[Records from a dataset]
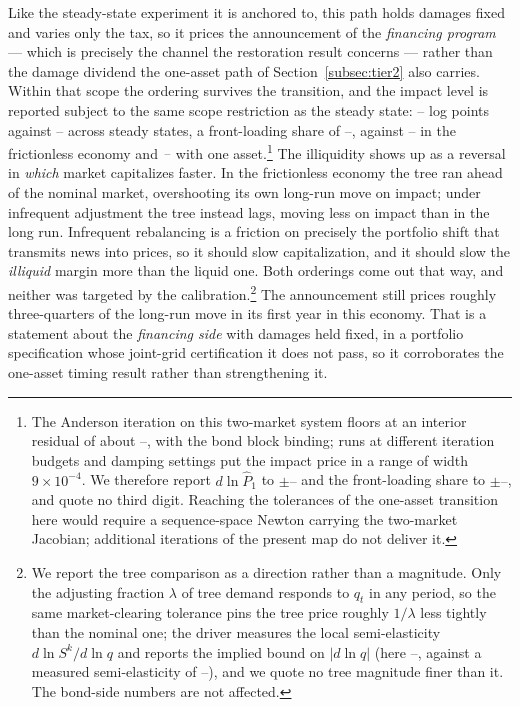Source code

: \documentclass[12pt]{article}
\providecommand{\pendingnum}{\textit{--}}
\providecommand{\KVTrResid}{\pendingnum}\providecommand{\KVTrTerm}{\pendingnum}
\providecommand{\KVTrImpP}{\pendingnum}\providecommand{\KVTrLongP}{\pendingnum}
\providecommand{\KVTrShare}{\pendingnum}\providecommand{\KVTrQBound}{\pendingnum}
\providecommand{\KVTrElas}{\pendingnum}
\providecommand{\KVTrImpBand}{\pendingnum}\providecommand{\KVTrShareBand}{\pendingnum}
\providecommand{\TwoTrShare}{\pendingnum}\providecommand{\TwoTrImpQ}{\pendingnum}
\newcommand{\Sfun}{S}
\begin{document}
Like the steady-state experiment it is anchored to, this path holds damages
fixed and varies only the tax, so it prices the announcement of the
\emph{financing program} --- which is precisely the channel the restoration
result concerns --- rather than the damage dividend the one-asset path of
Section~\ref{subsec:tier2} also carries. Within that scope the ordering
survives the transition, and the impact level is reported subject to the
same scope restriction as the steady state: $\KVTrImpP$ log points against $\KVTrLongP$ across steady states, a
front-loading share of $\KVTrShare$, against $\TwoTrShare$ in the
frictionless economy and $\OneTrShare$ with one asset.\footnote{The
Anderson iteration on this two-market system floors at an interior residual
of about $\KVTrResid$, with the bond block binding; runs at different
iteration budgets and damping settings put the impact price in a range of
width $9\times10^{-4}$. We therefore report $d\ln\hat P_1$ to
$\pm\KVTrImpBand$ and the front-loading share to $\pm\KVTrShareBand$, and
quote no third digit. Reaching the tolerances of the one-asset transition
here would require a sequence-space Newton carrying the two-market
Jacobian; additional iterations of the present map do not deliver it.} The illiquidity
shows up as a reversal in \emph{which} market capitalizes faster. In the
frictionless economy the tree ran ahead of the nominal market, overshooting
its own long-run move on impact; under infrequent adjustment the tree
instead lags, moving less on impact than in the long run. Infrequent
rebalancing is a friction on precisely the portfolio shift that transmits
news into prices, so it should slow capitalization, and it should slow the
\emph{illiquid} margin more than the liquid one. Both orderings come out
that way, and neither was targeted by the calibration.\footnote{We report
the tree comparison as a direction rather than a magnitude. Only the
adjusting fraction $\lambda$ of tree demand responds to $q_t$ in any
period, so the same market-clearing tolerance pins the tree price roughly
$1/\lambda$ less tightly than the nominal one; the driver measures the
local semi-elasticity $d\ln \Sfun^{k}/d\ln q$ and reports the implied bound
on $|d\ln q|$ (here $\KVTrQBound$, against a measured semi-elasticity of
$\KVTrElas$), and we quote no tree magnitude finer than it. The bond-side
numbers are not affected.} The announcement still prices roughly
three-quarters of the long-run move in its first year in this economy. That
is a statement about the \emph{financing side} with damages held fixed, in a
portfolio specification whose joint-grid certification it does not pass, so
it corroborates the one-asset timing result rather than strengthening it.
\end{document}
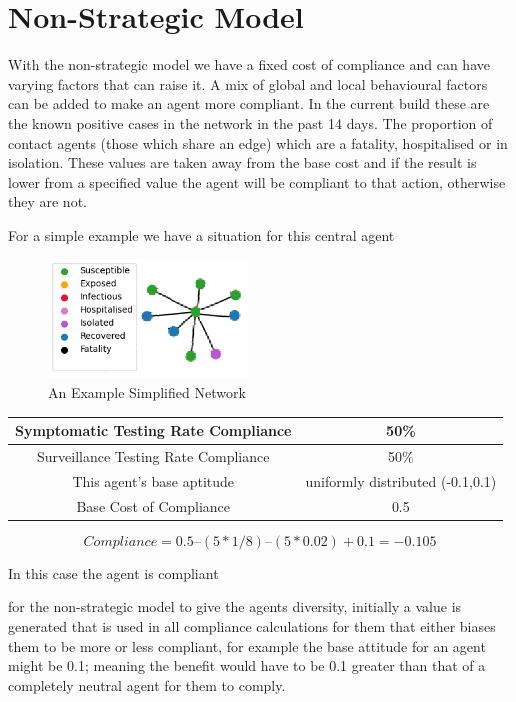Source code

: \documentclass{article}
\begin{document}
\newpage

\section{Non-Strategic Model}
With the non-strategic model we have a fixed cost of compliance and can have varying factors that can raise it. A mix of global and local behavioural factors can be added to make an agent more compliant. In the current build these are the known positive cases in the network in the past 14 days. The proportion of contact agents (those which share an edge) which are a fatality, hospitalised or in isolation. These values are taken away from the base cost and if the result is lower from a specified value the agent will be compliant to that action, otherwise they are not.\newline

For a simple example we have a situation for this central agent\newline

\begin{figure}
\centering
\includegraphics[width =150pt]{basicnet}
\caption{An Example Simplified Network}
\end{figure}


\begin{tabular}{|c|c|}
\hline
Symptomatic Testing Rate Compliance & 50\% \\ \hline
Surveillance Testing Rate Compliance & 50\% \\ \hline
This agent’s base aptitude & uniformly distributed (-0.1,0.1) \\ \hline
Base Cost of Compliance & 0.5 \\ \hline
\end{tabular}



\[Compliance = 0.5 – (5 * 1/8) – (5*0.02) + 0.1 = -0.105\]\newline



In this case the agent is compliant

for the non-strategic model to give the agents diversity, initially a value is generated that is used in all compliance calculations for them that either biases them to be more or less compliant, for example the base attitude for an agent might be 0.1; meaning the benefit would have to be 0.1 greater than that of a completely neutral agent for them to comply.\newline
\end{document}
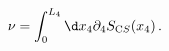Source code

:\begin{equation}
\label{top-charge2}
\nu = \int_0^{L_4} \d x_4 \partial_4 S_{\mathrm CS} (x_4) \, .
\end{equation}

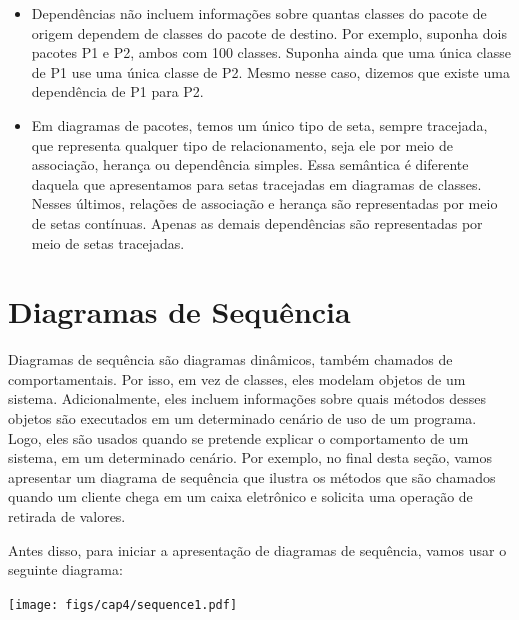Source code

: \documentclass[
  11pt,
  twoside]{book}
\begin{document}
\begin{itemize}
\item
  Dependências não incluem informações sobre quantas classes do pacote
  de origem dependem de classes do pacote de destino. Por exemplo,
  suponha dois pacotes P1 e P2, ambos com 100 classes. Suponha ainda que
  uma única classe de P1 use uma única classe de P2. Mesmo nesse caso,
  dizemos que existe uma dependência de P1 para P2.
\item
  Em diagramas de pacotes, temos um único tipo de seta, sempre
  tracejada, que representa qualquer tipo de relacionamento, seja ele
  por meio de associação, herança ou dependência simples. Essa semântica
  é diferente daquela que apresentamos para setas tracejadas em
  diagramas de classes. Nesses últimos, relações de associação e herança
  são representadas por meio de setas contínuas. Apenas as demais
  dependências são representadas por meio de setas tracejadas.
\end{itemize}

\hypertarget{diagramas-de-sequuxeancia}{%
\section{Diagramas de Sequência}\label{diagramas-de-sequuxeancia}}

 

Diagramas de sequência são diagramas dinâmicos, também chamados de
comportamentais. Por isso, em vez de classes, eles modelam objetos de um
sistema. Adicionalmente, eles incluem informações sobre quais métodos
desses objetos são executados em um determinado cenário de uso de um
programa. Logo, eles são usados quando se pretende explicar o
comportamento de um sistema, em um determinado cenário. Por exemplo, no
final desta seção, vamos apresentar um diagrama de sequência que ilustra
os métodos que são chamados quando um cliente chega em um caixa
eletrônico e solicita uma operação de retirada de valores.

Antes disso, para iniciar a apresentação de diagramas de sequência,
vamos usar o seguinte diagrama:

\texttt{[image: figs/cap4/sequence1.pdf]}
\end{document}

...

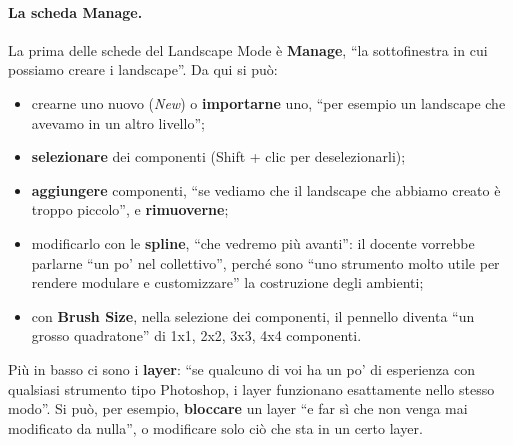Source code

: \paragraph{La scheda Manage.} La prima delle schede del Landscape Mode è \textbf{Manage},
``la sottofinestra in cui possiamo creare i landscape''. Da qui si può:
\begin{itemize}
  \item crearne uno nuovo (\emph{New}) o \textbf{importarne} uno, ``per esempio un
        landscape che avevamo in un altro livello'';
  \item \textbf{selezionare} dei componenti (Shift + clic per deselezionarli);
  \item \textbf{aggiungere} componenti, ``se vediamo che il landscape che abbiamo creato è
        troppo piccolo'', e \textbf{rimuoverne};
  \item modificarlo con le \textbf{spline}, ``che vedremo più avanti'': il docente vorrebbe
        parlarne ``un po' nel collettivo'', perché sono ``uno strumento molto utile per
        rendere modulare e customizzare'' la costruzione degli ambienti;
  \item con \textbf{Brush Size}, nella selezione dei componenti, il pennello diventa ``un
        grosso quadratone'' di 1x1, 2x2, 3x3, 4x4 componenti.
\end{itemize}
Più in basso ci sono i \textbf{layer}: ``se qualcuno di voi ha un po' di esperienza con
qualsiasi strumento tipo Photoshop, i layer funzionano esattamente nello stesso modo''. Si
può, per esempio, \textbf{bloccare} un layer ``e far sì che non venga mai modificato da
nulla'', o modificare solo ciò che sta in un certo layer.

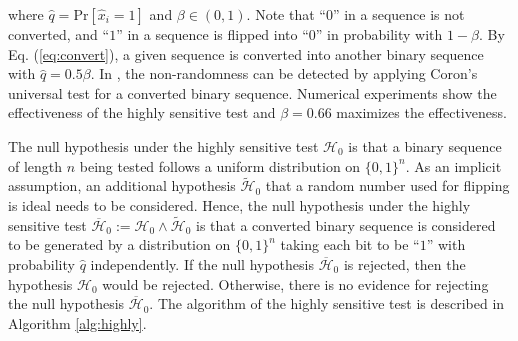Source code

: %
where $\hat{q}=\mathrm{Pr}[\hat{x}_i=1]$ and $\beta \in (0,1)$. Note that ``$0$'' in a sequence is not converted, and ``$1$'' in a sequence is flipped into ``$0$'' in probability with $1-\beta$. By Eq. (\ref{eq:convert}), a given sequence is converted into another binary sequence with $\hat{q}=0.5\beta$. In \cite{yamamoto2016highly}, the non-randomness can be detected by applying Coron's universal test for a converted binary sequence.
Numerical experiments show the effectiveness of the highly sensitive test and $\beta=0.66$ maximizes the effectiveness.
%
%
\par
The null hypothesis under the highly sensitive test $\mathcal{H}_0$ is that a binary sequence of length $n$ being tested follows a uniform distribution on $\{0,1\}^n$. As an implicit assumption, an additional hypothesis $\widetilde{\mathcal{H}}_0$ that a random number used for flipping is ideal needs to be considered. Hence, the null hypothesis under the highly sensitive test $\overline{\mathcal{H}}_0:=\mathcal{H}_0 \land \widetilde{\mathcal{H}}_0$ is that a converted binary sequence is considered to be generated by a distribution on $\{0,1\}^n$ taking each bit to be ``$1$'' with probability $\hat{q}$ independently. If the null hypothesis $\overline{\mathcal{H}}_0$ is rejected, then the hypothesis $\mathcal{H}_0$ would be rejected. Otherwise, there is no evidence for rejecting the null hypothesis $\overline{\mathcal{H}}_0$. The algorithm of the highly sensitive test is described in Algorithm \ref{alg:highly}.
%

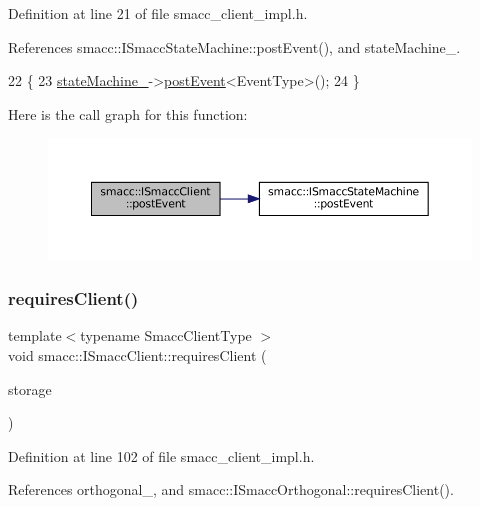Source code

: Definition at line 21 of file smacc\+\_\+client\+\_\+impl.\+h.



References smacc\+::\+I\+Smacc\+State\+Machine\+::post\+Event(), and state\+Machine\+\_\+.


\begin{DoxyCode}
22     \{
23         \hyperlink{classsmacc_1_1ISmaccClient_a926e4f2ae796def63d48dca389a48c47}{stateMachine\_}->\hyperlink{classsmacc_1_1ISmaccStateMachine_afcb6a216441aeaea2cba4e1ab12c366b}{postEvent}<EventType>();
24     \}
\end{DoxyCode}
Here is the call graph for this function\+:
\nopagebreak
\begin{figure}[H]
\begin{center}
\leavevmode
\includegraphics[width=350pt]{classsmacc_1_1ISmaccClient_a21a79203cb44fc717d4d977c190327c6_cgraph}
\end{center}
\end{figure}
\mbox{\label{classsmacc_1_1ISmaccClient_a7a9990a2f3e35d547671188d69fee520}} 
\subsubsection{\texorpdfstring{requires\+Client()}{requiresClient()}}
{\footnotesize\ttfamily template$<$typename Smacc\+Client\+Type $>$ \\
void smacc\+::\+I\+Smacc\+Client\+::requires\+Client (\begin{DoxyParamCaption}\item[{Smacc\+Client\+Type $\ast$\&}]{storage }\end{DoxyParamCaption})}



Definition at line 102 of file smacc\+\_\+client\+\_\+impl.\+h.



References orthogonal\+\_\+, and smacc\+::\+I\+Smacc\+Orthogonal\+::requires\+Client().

---

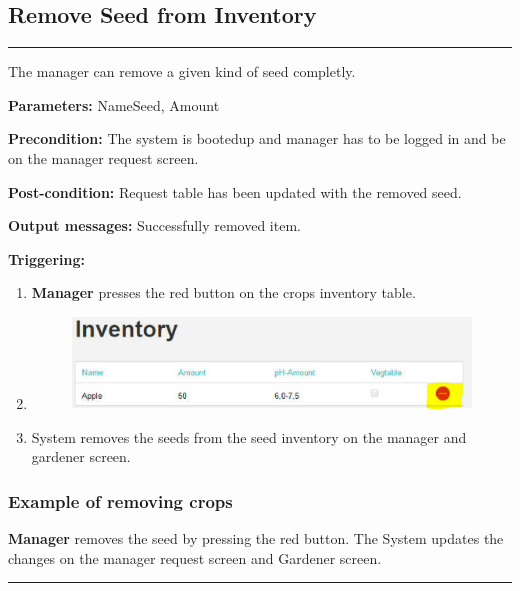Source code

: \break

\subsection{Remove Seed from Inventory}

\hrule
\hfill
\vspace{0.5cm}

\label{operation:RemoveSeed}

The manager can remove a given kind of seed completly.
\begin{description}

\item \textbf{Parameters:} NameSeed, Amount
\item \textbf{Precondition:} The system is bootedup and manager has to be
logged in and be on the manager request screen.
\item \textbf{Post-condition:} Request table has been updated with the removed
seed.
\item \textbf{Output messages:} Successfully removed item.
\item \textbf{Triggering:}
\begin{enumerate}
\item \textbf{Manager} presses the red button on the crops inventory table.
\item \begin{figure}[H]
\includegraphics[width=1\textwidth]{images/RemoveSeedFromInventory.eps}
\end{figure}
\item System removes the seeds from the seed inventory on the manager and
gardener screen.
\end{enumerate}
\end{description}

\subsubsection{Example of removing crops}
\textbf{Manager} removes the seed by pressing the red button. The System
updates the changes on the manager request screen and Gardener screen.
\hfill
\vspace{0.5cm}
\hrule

» What is expected
Lines of the data that include the string "componenti" are to be counted; report the total by itself.

» Answer area
4